The neighborhood I grew up in was a cookie cutter tract of 300 identical homes that were just reversed in floorplans for variety’s sake. Some had carports; others had finished rec rooms. Each had an elm tree planted in front and a sidewalk out to the curb. They were all built in a year by crews that moved down the line pouring concrete, framing, wiring, plumbing, roofing, doors and windows. It was the 1950’s way, assembly line construction.
In each house were two to five kids with both parents. It was a rarity to have a single parent household in those days. One elementary school served the neighborhood then. One swimming pool. One ball field complex. I guess it was something special when it was all new. I don’t actually recall anything clearly till the early 60’s. And then it was a blur with tons of kids running all over.

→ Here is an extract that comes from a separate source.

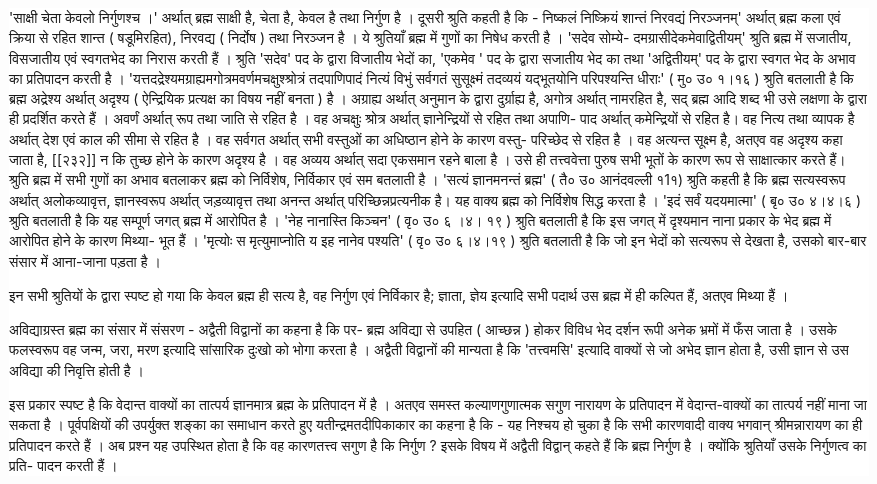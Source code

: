 'साक्षी चेता केवलो निर्गुणश्च ।' अर्थात् ब्रह्म साक्षी है, चेता है, केवल है तथा निर्गुण है । दूसरी श्रुति कहती है कि - निष्कलं निष्क्रियं शान्तं निरवद्यं निरञ्जनम्' अर्थात् ब्रह्म कला एवं क्रिया से रहित शान्त ( षडूमिरहित), निरवद्य ( निर्दोष ) तथा निरञ्जन है । ये श्रुतियाँ ब्रह्म में गुणों का निषेध करती है । 'सदेव सोम्ये- दमग्रासीदेकमेवाद्वितीयम्' श्रुति ब्रह्म में सजातीय, विसजातीय एवं स्वगतभेद का निरास करती हैं । श्रुति 'सदेव' पद के द्वारा विजातीय भेदों का, 'एकमेव ' पद के द्वारा सजातीय भेद का तथा 'अद्वितीयम्' पद के द्वारा स्वगत भेद के अभाव का प्रतिपादन करती है । 'यत्तदद्रेश्यमग्राह्यमगोत्रमवर्णमचक्षुश्श्रोत्रं तदपाणिपादं नित्यं विभुं सर्वगतं सुसूक्ष्मं तदव्ययं यद्भूतयोनि परिपश्यन्ति धीराः' ( मु० उ० १।१६ ) श्रुति बतलाती है कि ब्रह्म अद्रेश्य अर्थात् अदृश्य ( ऐन्द्रियिक प्रत्यक्ष का विषय नहीं बनता ) है । अग्राह्य अर्थात् अनुमान के द्वारा दुर्ग्राह्य है, अगोत्र अर्थात् नामरहित है, सद् ब्रह्म आदि शब्द भी उसे लक्षणा के द्वारा ही प्रदर्शित करते हैं । अवर्णं अर्थात् रूप तथा जाति से रहित है । वह अचक्षुः श्रोत्र अर्थात् ज्ञानेन्द्रियों से रहित तथा अपाणि- पाद अर्थात् कमेन्द्रियों से रहित है। वह नित्य तथा व्यापक है अर्थात् देश एवं काल की सीमा से रहित है । वह सर्वगत अर्थात् सभी वस्तुओं का अधिष्ठान होने के कारण वस्तु- परिच्छेद से रहित है । वह अत्यन्त सूक्ष्म है, अतएव वह अदृश्य कहा जाता है, [[२३२]] न कि तुच्छ होने के कारण अदृश्य है । वह अव्यय अर्थात् सदा एकसमान रहने बाला है । उसे ही तत्त्ववेत्ता पुरुष सभी भूतों के कारण रूप से साक्षात्कार करते हैं। श्रुति ब्रह्म में सभी गुणों का अभाव बतलाकर ब्रह्म को निर्विशेष, निर्विकार एवं सम बतलाती है । 'सत्यं ज्ञानमनन्तं ब्रह्म' ( तै० उ० आनंदवल्ली १1१) श्रुति कहती है कि ब्रह्म सत्यस्वरूप अर्थात् अलोकव्यावृत्त, ज्ञानस्वरूप अर्थात् जड़व्यावृत्त तथा अनन्त अर्थात् परिच्छिन्नप्रत्यनीक है। यह वाक्य ब्रह्म को निर्विशेष सिद्ध करता है । 'इदं सर्वं यदयमात्मा' ( बृ० उ० ४।४।६ ) श्रुति बतलाती है कि यह सम्पूर्ण जगत् ब्रह्म में आरोपित है । 'नेह नानास्ति किञ्चन' ( वृ० उ० ६ ।४। १९ ) श्रुति बतलाती है कि इस जगत् में दृश्यमान नाना प्रकार के भेद ब्रह्म में आरोपित होने के कारण मिथ्या- भूत हैं । 'मृत्योः स मृत्युमाप्नोति य इह नानेव पश्यति' ( वृ० उ० ६।४।१९ ) श्रुति बतलाती है कि जो इन भेदों को सत्यरूप से देखता है, उसको बार-बार संसार में आना-जाना पड़ता है । 


इन सभी श्रुतियों के द्वारा स्पष्ट हो गया कि केवल ब्रह्म ही सत्य है, वह निर्गुण एवं निर्विकार है; ज्ञाता, ज्ञेय इत्यादि सभी पदार्थ उस ब्रह्म में ही कल्पित हैं, अतएव मिथ्या हैं । 


अविद्याग्रस्त ब्रह्म का संसार में संसरण - अद्वैती विद्वानों का कहना है कि पर- ब्रह्म अविद्या से उपहित ( आच्छन्न ) होकर विविध भेद दर्शन रूपी अनेक भ्रमों में फँस जाता है । उसके फलस्वरूप वह जन्म, जरा, मरण इत्यादि सांसारिक दुःखो को भोगा करता है । अद्वैती विद्वानों की मान्यता है कि 'तत्त्वमसि' इत्यादि वाक्यों से जो अभेद ज्ञान होता है, उसी ज्ञान से उस अविद्या की निवृत्ति होती है । 


इस प्रकार स्पष्ट है कि वेदान्त वाक्यों का तात्पर्य ज्ञानमात्र ब्रह्म के प्रतिपादन में है । अतएव समस्त कल्याणगुणात्मक सगुण नारायण के प्रतिपादन में वेदान्त-वाक्यों का तात्पर्य नहीं माना जा सकता है । पूर्वपक्षियों की उपर्युक्त शङ्का का समाधान करते हुए यतीन्द्रमतदीपिकाकार का कहना है कि - यह निश्चय हो चुका है कि सभी कारणवादी वाक्य भगवान् श्रीमन्नारायण का ही प्रतिपादन करते हैं । अब प्रश्न यह उपस्थित होता है कि वह कारणतत्त्व सगुण है कि निर्गुण ? इसके विषय में अद्वैती विद्वान् कहते हैं कि ब्रह्म निर्गुण है । क्योंकि श्रुतियाँ उसके निर्गुणत्व का प्रति- पादन करती हैं ।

There were alcoholics then, but we knew them as people first. Mr. King was legendary. He would wander sometimes looking for a drink, stopping by the neighbors’ houses hoping for a beer or better. His one redeeming action each year was the lighting of the Christmas tree bonfire in the open field behind his house. He was the unofficial fire marshall for one night each year in January, after all the older boys had collected the tinsel stripped trees and lugged them back to the enormous evergreen pile. It was a big community deal to cook hot dogs and marshmallows on sticks in the fired up January night. Parents would socialize and kids would have a thumping good time.

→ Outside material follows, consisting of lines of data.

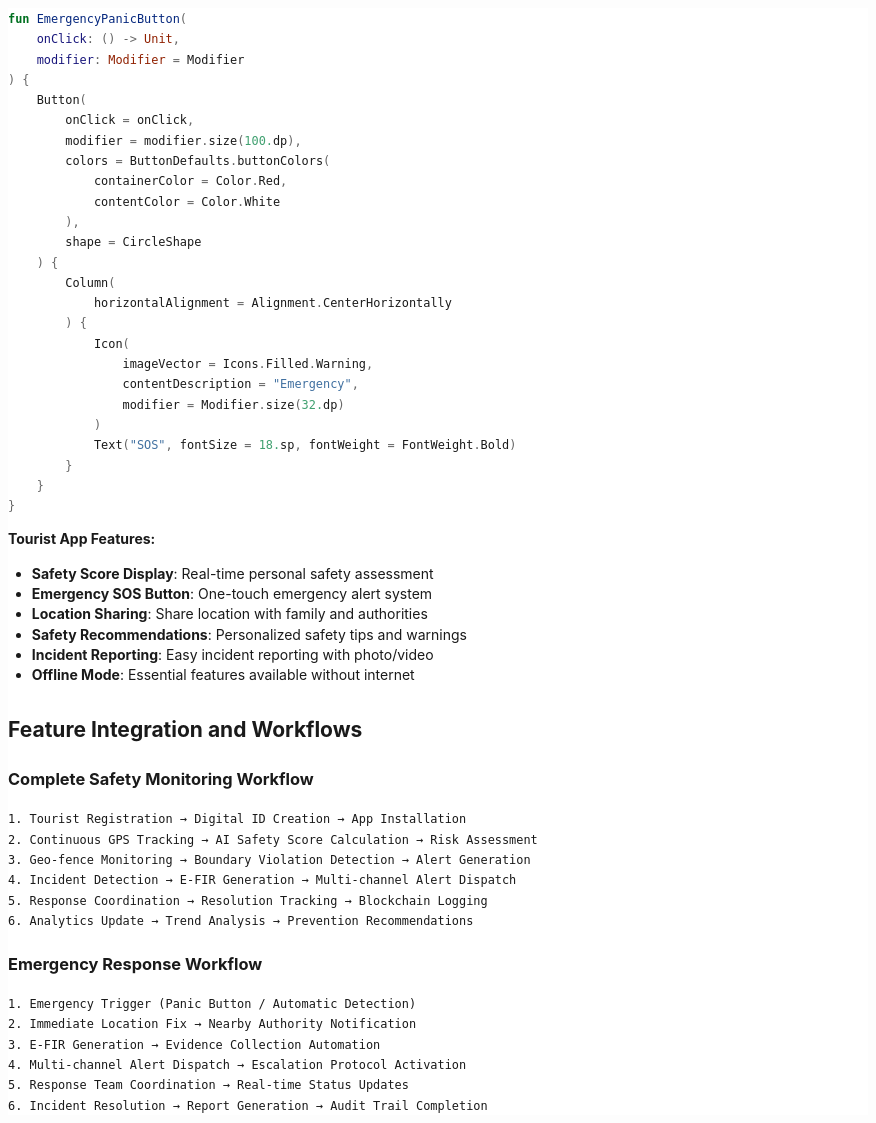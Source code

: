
 ```kotlin
fun EmergencyPanicButton(
    onClick: () -> Unit,
    modifier: Modifier = Modifier
) {
    Button(
        onClick = onClick,
        modifier = modifier.size(100.dp),
        colors = ButtonDefaults.buttonColors(
            containerColor = Color.Red,
            contentColor = Color.White
        ),
        shape = CircleShape
    ) {
        Column(
            horizontalAlignment = Alignment.CenterHorizontally
        ) {
            Icon(
                imageVector = Icons.Filled.Warning,
                contentDescription = "Emergency",
                modifier = Modifier.size(32.dp)
            )
            Text("SOS", fontSize = 18.sp, fontWeight = FontWeight.Bold)
        }
    }
}
```

**Tourist App Features:**
- **Safety Score Display**: Real-time personal safety assessment
- **Emergency SOS Button**: One-touch emergency alert system
- **Location Sharing**: Share location with family and authorities
- **Safety Recommendations**: Personalized safety tips and warnings
- **Incident Reporting**: Easy incident reporting with photo/video
- **Offline Mode**: Essential features available without internet

## Feature Integration and Workflows

### Complete Safety Monitoring Workflow
```
1. Tourist Registration → Digital ID Creation → App Installation
2. Continuous GPS Tracking → AI Safety Score Calculation → Risk Assessment
3. Geo-fence Monitoring → Boundary Violation Detection → Alert Generation
4. Incident Detection → E-FIR Generation → Multi-channel Alert Dispatch
5. Response Coordination → Resolution Tracking → Blockchain Logging
6. Analytics Update → Trend Analysis → Prevention Recommendations
```

### Emergency Response Workflow
```
1. Emergency Trigger (Panic Button / Automatic Detection)
2. Immediate Location Fix → Nearby Authority Notification
3. E-FIR Generation → Evidence Collection Automation
4. Multi-channel Alert Dispatch → Escalation Protocol Activation
5. Response Team Coordination → Real-time Status Updates
6. Incident Resolution → Report Generation → Audit Trail Completion
```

Mr. Murray and Mr. Emrico were juicers also, but I never saw them drunk. We sort of heard about them through the grapevine. I’m sure there were a lot of drunks off the local radar. Now Mr. Smith, who lived diagonally behind us, was a flaming, abusive drunk. He chased his wife Phyllis out of their house more than once. I recall that she spent the night in our house a few times, going back to the madman in the morning. I can still hear her New Zealand accent crying out, “Helen, he said he’s going to kill me. Oh, what am I to do?” And my mother made her tea and tried to comfort her.
He died and she remarried a nice man and moved to Florida. Mr. Smith had no redeeming qualities as far as I recall. We never went into his house, though we waited for the Catholic School bus in front of his house for years. There were mimosa trees across the street and behind his house. Their delicate scent could cover the smell of dried blood mixed with whiskey all summer long.
And we had the resident pedophile, Mr. Reynolds. He lived with his mother on the big hill on The Parkway. I don’t know how many boys he molested, many I guess. I just knew he was big and weird and too interested in the paperboy when he came to collect payment each month. Mr. Reynolds would find some ruse to waylay the kid. He kept Cokes for bait to lure young boys into his basement. He had the softest hands for a big man, according to rumors.
All the boys in the neighborhood knew the stories, but no parents did anything about him. However, some vigilante justice was done periodically by the local boys. Directly across from his house was a steep bank, too steep for houses to be built upon. And at the top of that bank was a wide field. On many occasions the local boys would launch egg attacks on Mr. Reynolds’ house and then run like Hell across that field; spread out into ones and twos; and sneak back home through bushes and backyards while Mr. Reynolds seethed and drove around in his creeper Buick, which was usually dripping with eggyolks by then. Revenge is best served poached.
In the Christmas season we dared one another to unscrew Christmas lights and then throw the bulbs into the street in classic vandal style. We would belly squirm next to lit up trees or a fence line and unscrew sizzling bulbs while watching the front door for the resident dad. A few times we were chased by a dad, but we were quick and knew the way through the dark woods and back yards.
My personal favorite winter activity was bombing cars with snowballs. It was a thing of science and beauty to lob a fat icy snowball in the air and time it just right to hit the passing vehicle selected for abuse. Sure it was dangerous, but it was more fun for us bored boys. And like all our other activities, we knew exactly where to run to dodge the offended drivers…until the last time I did this. I hit a car from behind a big oak tree off Kings Highway. I thought I was ninja invisible, but somehow the guy I’d hit found me and grabbed me. He put me into his car with his family and drove me several blocks to my house while yelling at me. I was reeling in panic at what he was going to do and then the repercussions over what my dad would do afterwards. The guy must have known he’d scared the pee out of me because he dropped me off at my house in a dissociated state and drove off without connecting me to my dad. Whew! I swore off that adrenaline high for the rest of my life.
Mamas, don’t let your babies grow up in the suburbs.